++++ Material provided ++++

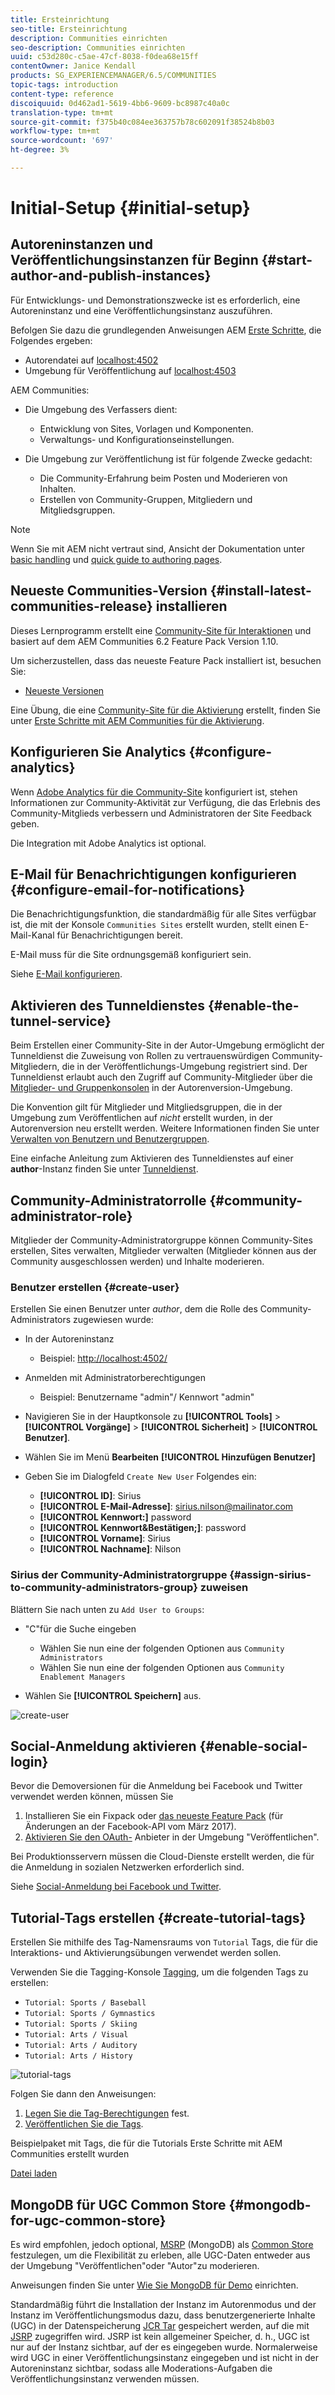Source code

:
 ```yaml
---
title: Ersteinrichtung
seo-title: Ersteinrichtung
description: Communities einrichten
seo-description: Communities einrichten
uuid: c53d280c-c5ae-47cf-8038-f0dea68e15ff
contentOwner: Janice Kendall
products: SG_EXPERIENCEMANAGER/6.5/COMMUNITIES
topic-tags: introduction
content-type: reference
discoiquuid: 0d462ad1-5619-4bb6-9609-bc8987c40a0c
translation-type: tm+mt
source-git-commit: f375b40c084ee363757b78c602091f38524b8b03
workflow-type: tm+mt
source-wordcount: '697'
ht-degree: 3%

---
```



# Initial-Setup {#initial-setup}

## Autoreninstanzen und Veröffentlichungsinstanzen für Beginn {#start-author-and-publish-instances}

Für Entwicklungs- und Demonstrationszwecke ist es erforderlich, eine Autoreninstanz und eine Veröffentlichungsinstanz auszuführen.

Befolgen Sie dazu die grundlegenden Anweisungen AEM [Erste Schritte](../../help/sites-deploying/deploy.md#getting-started), die Folgendes ergeben:

* Autorendatei auf [localhost:4502](http://localhost:4502/)
* Umgebung für Veröffentlichung auf [localhost:4503](http://localhost:4503/)

AEM Communities:

* Die Umgebung des Verfassers dient:

   * Entwicklung von Sites, Vorlagen und Komponenten.
   * Verwaltungs- und Konfigurationseinstellungen.

* Die Umgebung zur Veröffentlichung ist für folgende Zwecke gedacht:

   * Die Community-Erfahrung beim Posten und Moderieren von Inhalten.
   * Erstellen von Community-Gruppen, Mitgliedern und Mitgliedsgruppen.

>[!NOTE]
>
>Wenn Sie mit AEM nicht vertraut sind, Ansicht der Dokumentation unter [basic handling](../../help/sites-authoring/basic-handling.md) und [quick guide to authoring pages](../../help/sites-authoring/qg-page-authoring.md).

## Neueste Communities-Version {#install-latest-communities-release} installieren

Dieses Lernprogramm erstellt eine [Community-Site für Interaktionen](overview.md#engagement-community) und basiert auf dem AEM Communities 6.2 Feature Pack Version 1.10.

Um sicherzustellen, dass das neueste Feature Pack installiert ist, besuchen Sie:

* [Neueste Versionen](deploy-communities.md#latest-releases)

Eine Übung, die eine [Community-Site für die Aktivierung](overview.md#enablement-community) erstellt, finden Sie unter [Erste Schritte mit AEM Communities für die Aktivierung](getting-started-enablement.md).

## Konfigurieren Sie Analytics {#configure-analytics}

Wenn [Adobe Analytics für die Community-Site](analytics.md) konfiguriert ist, stehen Informationen zur Community-Aktivität zur Verfügung, die das Erlebnis des Community-Mitglieds verbessern und Administratoren der Site Feedback geben.

Die Integration mit Adobe Analytics ist optional.

## E-Mail für Benachrichtigungen konfigurieren {#configure-email-for-notifications}

Die Benachrichtigungsfunktion, die standardmäßig für alle Sites verfügbar ist, die mit der Konsole `Communities Sites` erstellt wurden, stellt einen E-Mail-Kanal für Benachrichtigungen bereit.

E-Mail muss für die Site ordnungsgemäß konfiguriert sein.

Siehe [E-Mail konfigurieren](email.md).

## Aktivieren des Tunneldienstes {#enable-the-tunnel-service}

Beim Erstellen einer Community-Site in der Autor-Umgebung ermöglicht der Tunneldienst die Zuweisung von Rollen zu vertrauenswürdigen Community-Mitgliedern, die in der Veröffentlichungs-Umgebung registriert sind. Der Tunneldienst erlaubt auch den Zugriff auf Community-Mitglieder über die [Mitglieder- und Gruppenkonsolen](members.md) in der Autorenversion-Umgebung.

Die Konvention gilt für Mitglieder und Mitgliedsgruppen, die in der Umgebung zum Veröffentlichen auf *nicht* erstellt wurden, in der Autorenversion neu erstellt werden. Weitere Informationen finden Sie unter [Verwalten von Benutzern und Benutzergruppen](users.md).

Eine einfache Anleitung zum Aktivieren des Tunneldienstes auf einer **author**-Instanz finden Sie unter [Tunneldienst](deploy-communities.md#tunnel-service-on-author).

## Community-Administratorrolle {#community-administrator-role}

Mitglieder der Community-Administratorgruppe können Community-Sites erstellen, Sites verwalten, Mitglieder verwalten (Mitglieder können aus der Community ausgeschlossen werden) und Inhalte moderieren.

### Benutzer erstellen {#create-user}

Erstellen Sie einen Benutzer unter *author*, dem die Rolle des Community-Administrators zugewiesen wurde:

* In der Autoreninstanz

   * Beispiel: [http://localhost:4502/](http://localhost:4503/)

* Anmelden mit Administratorberechtigungen

   * Beispiel: Benutzername &quot;admin&quot;/ Kennwort &quot;admin&quot;

* Navigieren Sie in der Hauptkonsole zu **[!UICONTROL Tools]** > **[!UICONTROL Vorgänge]** > **[!UICONTROL Sicherheit]** > **[!UICONTROL Benutzer]**.
* Wählen Sie im Menü **Bearbeiten** **[!UICONTROL Hinzufügen Benutzer]**

* Geben Sie im Dialogfeld `Create New User` Folgendes ein:

   * **[!UICONTROL ID]**: Sirius
   * **[!UICONTROL E-Mail-Adresse]**: sirius.nilson@mailinator.com
   * **[!UICONTROL Kennwort:]** password
   * **[!UICONTROL Kennwort&amp;Bestätigen;]**: password
   * **[!UICONTROL Vorname]**: Sirius
   * **[!UICONTROL Nachname]**: Nilson

### Sirius der Community-Administratorgruppe {#assign-sirius-to-community-administrators-group} zuweisen

Blättern Sie nach unten zu `Add User to Groups`:

* &quot;C&quot;für die Suche eingeben

   * Wählen Sie nun eine der folgenden Optionen aus `Community Administrators`
   * Wählen Sie nun eine der folgenden Optionen aus `Community Enablement Managers`

* Wählen Sie **[!UICONTROL Speichern]** aus.

![create-user](assets/create-user.png)

## Social-Anmeldung aktivieren {#enable-social-login}

Bevor die Demoversionen für die Anmeldung bei Facebook und Twitter verwendet werden können, müssen Sie

1. Installieren Sie ein Fixpack oder [das neueste Feature Pack](deploy-communities.md#latestfeaturepack) (für Änderungen an der Facebook-API vom März 2017).
1. [Aktivieren Sie den OAuth-](social-login.md#adobe-granite-oauth-authentication-handler) Anbieter in der Umgebung &quot;Veröffentlichen&quot;.

Bei Produktionsservern müssen die Cloud-Dienste erstellt werden, die für die Anmeldung in sozialen Netzwerken erforderlich sind.

Siehe [Social-Anmeldung bei Facebook und Twitter](social-login.md).

## Tutorial-Tags erstellen {#create-tutorial-tags}

Erstellen Sie mithilfe des Tag-Namensraums von `Tutorial` Tags, die für die Interaktions- und Aktivierungsübungen verwendet werden sollen.

Verwenden Sie die Tagging-Konsole [Tagging](../../help/sites-administering/tags.md#tagging-console), um die folgenden Tags zu erstellen:

* `Tutorial: Sports / Baseball`
* `Tutorial: Sports / Gymnastics`
* `Tutorial: Sports / Skiing`
* `Tutorial: Arts / Visual`
* `Tutorial: Arts / Auditory`
* `Tutorial: Arts / History`

![tutorial-tags](assets/tutorial-tags.png)

Folgen Sie dann den Anweisungen:

1. [Legen Sie die Tag-Berechtigungen](../../help/sites-administering/tags.md#setting-tag-permissions) fest.
1. [Veröffentlichen Sie die Tags](../../help/sites-administering/tags.md#publishing-tags).

Beispielpaket mit Tags, die für die Tutorials Erste Schritte mit AEM Communities erstellt wurden

[Datei laden](assets/tutorial_tags-v63.zip)

## MongoDB für UGC Common Store {#mongodb-for-ugc-common-store}

Es wird empfohlen, jedoch optional, [MSRP](msrp.md) (MongoDB) als [Common Store](working-with-srp.md) festzulegen, um die Flexibilität zu erleben, alle UGC-Daten entweder aus der Umgebung &quot;Veröffentlichen&quot;oder &quot;Autor&quot;zu moderieren.

Anweisungen finden Sie unter [Wie Sie MongoDB für Demo](demo-mongo.md) einrichten.

Standardmäßig führt die Installation der Instanz im Autorenmodus und der Instanz im Veröffentlichungsmodus dazu, dass benutzergenerierte Inhalte (UGC) in der Datenspeicherung [JCR Tar](../../help/sites-deploying/platform.md) gespeichert werden, auf die mit [JSRP](jsrp.md) zugegriffen wird. JSRP ist kein allgemeiner Speicher, d. h., UGC ist nur auf der Instanz sichtbar, auf der es eingegeben wurde. Normalerweise wird UGC in einer Veröffentlichungsinstanz eingegeben und ist nicht in der Autoreninstanz sichtbar, sodass alle Moderations-Aufgaben die Veröffentlichungsinstanz verwenden müssen.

++++

Assignment:
Which lines above run from the one containing "1. [Legen Sie" to the one containing "Anweisungen finden Sie"? Give them again exactly, both ends included.

Result:
1. [Legen Sie die Tag-Berechtigungen](../../help/sites-administering/tags.md#setting-tag-permissions) fest.
1. [Veröffentlichen Sie die Tags](../../help/sites-administering/tags.md#publishing-tags).

Beispielpaket mit Tags, die für die Tutorials Erste Schritte mit AEM Communities erstellt wurden

[Datei laden](assets/tutorial_tags-v63.zip)

## MongoDB für UGC Common Store {#mongodb-for-ugc-common-store}

Es wird empfohlen, jedoch optional, [MSRP](msrp.md) (MongoDB) als [Common Store](working-with-srp.md) festzulegen, um die Flexibilität zu erleben, alle UGC-Daten entweder aus der Umgebung &quot;Veröffentlichen&quot;oder &quot;Autor&quot;zu moderieren.

Anweisungen finden Sie unter [Wie Sie MongoDB für Demo](demo-mongo.md) einrichten.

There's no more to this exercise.